**Assignment**
Only the lines from the line containing "# NSP package" to the end of the records, both included, belong in the answer, copied exactly.

Data provided below:

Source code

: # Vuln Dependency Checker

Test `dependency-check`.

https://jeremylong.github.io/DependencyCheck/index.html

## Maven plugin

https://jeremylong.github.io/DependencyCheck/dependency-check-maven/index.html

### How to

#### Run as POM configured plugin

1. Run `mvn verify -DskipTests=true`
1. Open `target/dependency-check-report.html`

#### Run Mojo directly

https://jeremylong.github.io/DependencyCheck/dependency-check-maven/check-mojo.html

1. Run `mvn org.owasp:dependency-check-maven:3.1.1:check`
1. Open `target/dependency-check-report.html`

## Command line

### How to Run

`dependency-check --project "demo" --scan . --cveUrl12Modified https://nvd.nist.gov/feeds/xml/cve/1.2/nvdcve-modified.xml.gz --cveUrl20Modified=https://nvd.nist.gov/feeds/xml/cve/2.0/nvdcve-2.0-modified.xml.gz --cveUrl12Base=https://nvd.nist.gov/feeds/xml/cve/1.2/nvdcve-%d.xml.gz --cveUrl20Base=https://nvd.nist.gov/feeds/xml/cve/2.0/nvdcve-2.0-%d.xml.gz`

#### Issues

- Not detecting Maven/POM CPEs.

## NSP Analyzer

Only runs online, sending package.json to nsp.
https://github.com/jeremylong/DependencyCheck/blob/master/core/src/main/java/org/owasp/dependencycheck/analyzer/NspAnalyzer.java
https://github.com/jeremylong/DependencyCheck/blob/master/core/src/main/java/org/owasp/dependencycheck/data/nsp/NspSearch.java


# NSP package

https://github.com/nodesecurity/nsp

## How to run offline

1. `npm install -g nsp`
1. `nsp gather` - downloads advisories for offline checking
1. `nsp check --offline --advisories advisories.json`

End of Data provided.

**Solution below**
# NSP package

https://github.com/nodesecurity/nsp

## How to run offline

1. `npm install -g nsp`
1. `nsp gather` - downloads advisories for offline checking
1. `nsp check --offline --advisories advisories.json`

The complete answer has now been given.